The database operation method may be executed by a computing device, and the computing device may be a server, such as one server, a plurality of servers, a server cluster, a cloud computing platform, and the like, which are not limited in the present specification.
Alternatively, the data table merging method provided in the present specification may be used to implement merging of data tables in multiple types of databases.

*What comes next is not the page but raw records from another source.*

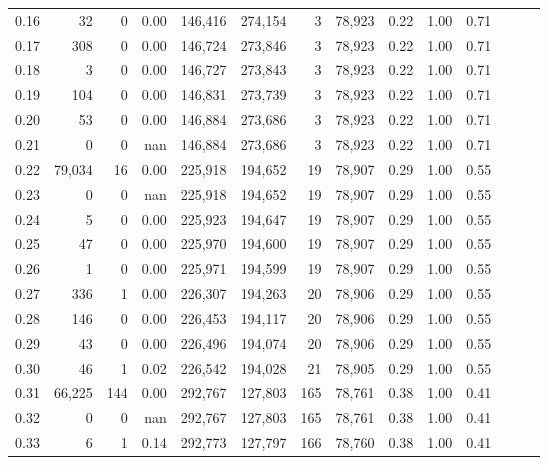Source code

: \begin{tabular}{rrrrrrrrrrrrrr}
0.16 &      32 &       0 &  0.00 &  146,416 &  274,154 &       3 &  78,923 &  0.22 &  1.00 &      0.71 \\
0.17 &     308 &       0 &  0.00 &  146,724 &  273,846 &       3 &  78,923 &  0.22 &  1.00 &      0.71 \\
0.18 &       3 &       0 &  0.00 &  146,727 &  273,843 &       3 &  78,923 &  0.22 &  1.00 &      0.71 \\
0.19 &     104 &       0 &  0.00 &  146,831 &  273,739 &       3 &  78,923 &  0.22 &  1.00 &      0.71 \\
0.20 &      53 &       0 &  0.00 &  146,884 &  273,686 &       3 &  78,923 &  0.22 &  1.00 &      0.71 \\
0.21 &       0 &       0 &   nan &  146,884 &  273,686 &       3 &  78,923 &  0.22 &  1.00 &      0.71 \\
0.22 &  79,034 &      16 &  0.00 &  225,918 &  194,652 &      19 &  78,907 &  0.29 &  1.00 &      0.55 \\
0.23 &       0 &       0 &   nan &  225,918 &  194,652 &      19 &  78,907 &  0.29 &  1.00 &      0.55 \\
0.24 &       5 &       0 &  0.00 &  225,923 &  194,647 &      19 &  78,907 &  0.29 &  1.00 &      0.55 \\
0.25 &      47 &       0 &  0.00 &  225,970 &  194,600 &      19 &  78,907 &  0.29 &  1.00 &      0.55 \\
0.26 &       1 &       0 &  0.00 &  225,971 &  194,599 &      19 &  78,907 &  0.29 &  1.00 &      0.55 \\
0.27 &     336 &       1 &  0.00 &  226,307 &  194,263 &      20 &  78,906 &  0.29 &  1.00 &      0.55 \\
0.28 &     146 &       0 &  0.00 &  226,453 &  194,117 &      20 &  78,906 &  0.29 &  1.00 &      0.55 \\
0.29 &      43 &       0 &  0.00 &  226,496 &  194,074 &      20 &  78,906 &  0.29 &  1.00 &      0.55 \\
0.30 &      46 &       1 &  0.02 &  226,542 &  194,028 &      21 &  78,905 &  0.29 &  1.00 &      0.55 \\
0.31 &  66,225 &     144 &  0.00 &  292,767 &  127,803 &     165 &  78,761 &  0.38 &  1.00 &      0.41 \\
0.32 &       0 &       0 &   nan &  292,767 &  127,803 &     165 &  78,761 &  0.38 &  1.00 &      0.41 \\
0.33 &       6 &       1 &  0.14 &  292,773 &  127,797 &     166 &  78,760 &  0.38 &  1.00 &      0.41 \\

\end{tabular}
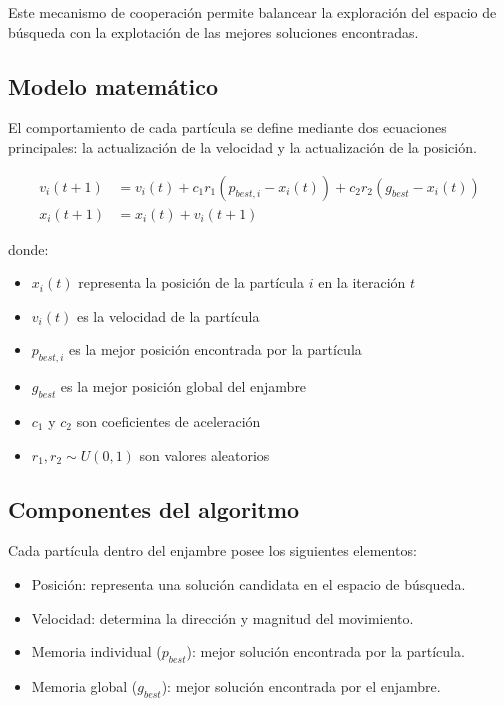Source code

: Este mecanismo de cooperación permite balancear la exploración del
espacio de búsqueda con la explotación de las mejores soluciones encontradas.

\subsection{Modelo matemático}

El comportamiento de cada partícula se define mediante dos ecuaciones
principales: la actualización de la velocidad y la actualización de la posición.

\begin{align}
  v_i(t+1) &= v_i(t) + c_1 r_1 (p_{best,i} - x_i(t)) + c_2 r_2
  (g_{best} - x_i(t)) \\
  x_i(t+1) &= x_i(t) + v_i(t+1)
\end{align}

donde:
\begin{itemize}
  \item $x_i(t)$ representa la posición de la partícula $i$ en la iteración $t$
  \item $v_i(t)$ es la velocidad de la partícula
  \item $p_{best,i}$ es la mejor posición encontrada por la partícula
  \item $g_{best}$ es la mejor posición global del enjambre
  \item $c_1$ y $c_2$ son coeficientes de aceleración
  \item $r_1, r_2 \sim U(0,1)$ son valores aleatorios
\end{itemize}

\subsection{Componentes del algoritmo}

Cada partícula dentro del enjambre posee los siguientes elementos:

\begin{itemize}
  \item Posición: representa una solución candidata en el espacio de búsqueda.
  \item Velocidad: determina la dirección y magnitud del movimiento.
  \item Memoria individual ($p_{best}$): mejor solución encontrada
    por la partícula.
  \item Memoria global ($g_{best}$): mejor solución encontrada por el enjambre.
\end{itemize}

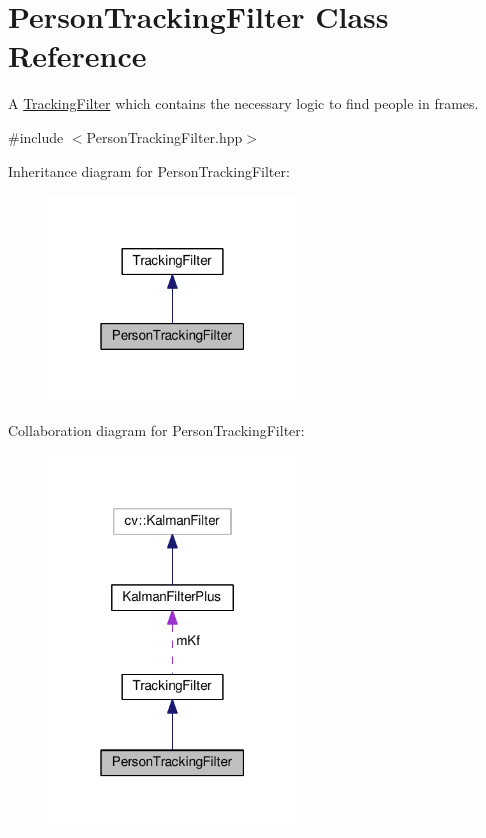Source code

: \hypertarget{classPersonTrackingFilter}{}\section{Person\+Tracking\+Filter Class Reference}
\label{classPersonTrackingFilter}


A \hyperlink{classTrackingFilter}{Tracking\+Filter} which contains the necessary logic to find people in frames.  




{\ttfamily \#include $<$Person\+Tracking\+Filter.\+hpp$>$}



Inheritance diagram for Person\+Tracking\+Filter\+:\nopagebreak
\begin{figure}[H]
\begin{center}
\leavevmode
\includegraphics[width=187pt]{classPersonTrackingFilter__inherit__graph}
\end{center}
\end{figure}


Collaboration diagram for Person\+Tracking\+Filter\+:\nopagebreak
\begin{figure}[H]
\begin{center}
\leavevmode
\includegraphics[width=187pt]{classPersonTrackingFilter__coll__graph}
\end{center}
\end{figure}

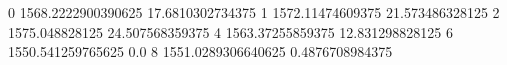 0 1568.2222900390625 17.6810302734375
1 1572.11474609375 21.573486328125
2 1575.048828125 24.507568359375
4 1563.37255859375 12.831298828125
6 1550.541259765625 0.0
8 1551.0289306640625 0.4876708984375
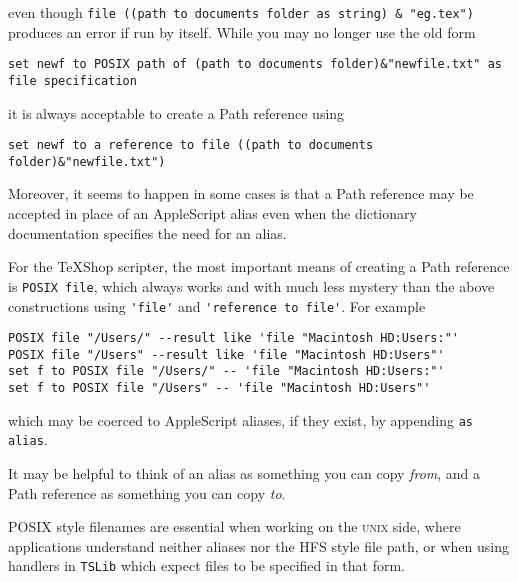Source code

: \documentclass[11pt]{amsart}
\def\TeXShop{\TeX Shop\xspace}
\def\UNIX{\textsc{unix}\xspace}
\begin{document}
even though \verb|file ((path to documents folder as string) & "eg.tex")| produces an error if run by itself. While you may no longer use the old form
\begin{verbatim}
set newf to POSIX path of (path to documents folder)&"newfile.txt" as file specification
\end{verbatim}
it is always acceptable to create a Path reference using
\begin{verbatim}
set newf to a reference to file ((path to documents folder)&"newfile.txt") 
\end{verbatim}
 Moreover,  it seems to happen in some cases is that a Path reference may be accepted in place of an AppleScript alias even when the dictionary documentation specifies the need for an alias.

For the \TeXShop scripter, the most important means of creating a Path reference is {\tt POSIX file}, which always works and with much less mystery than the above constructions using \verb|'file'| and \verb|'reference to file'|. For example
\begin{verbatim}
POSIX file "/Users/" --result like 'file "Macintosh HD:Users:"'
POSIX file "/Users" --result like 'file "Macintosh HD:Users"'
set f to POSIX file "/Users/" -- 'file "Macintosh HD:Users:"'
set f to POSIX file "/Users" -- 'file "Macintosh HD:Users"'
\end{verbatim}
which may be coerced to AppleScript aliases, if they exist, by appending {\tt as alias}.

It may be helpful to think of an alias as something you can copy \emph{from}, and a Path reference as something you can copy \emph{to}. 


POSIX style filenames are essential when working on the \UNIX side, where applications understand neither aliases nor the HFS style file path, or when using handlers in {\tt TSLib} which expect files to be specified in that form.
\end{document}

For example, the data table merging method provided in the present specification can be applied to a distributed database (such as a distributed relational database, a columnar storage database, etc.), a Key-Value (Key-Value) database, a cloud data warehouse, etc., and the specific type of the database to be applied is not limited in the present specification.
The foregoing is merely exemplary descriptions about application scenarios of the present specification, and does not limit the application scenarios of the present specification, and in more possible implementations, the solution provided in the present specification may be applied to databases stored in columns as storage engines, and the present specification does not limit specific application scenarios.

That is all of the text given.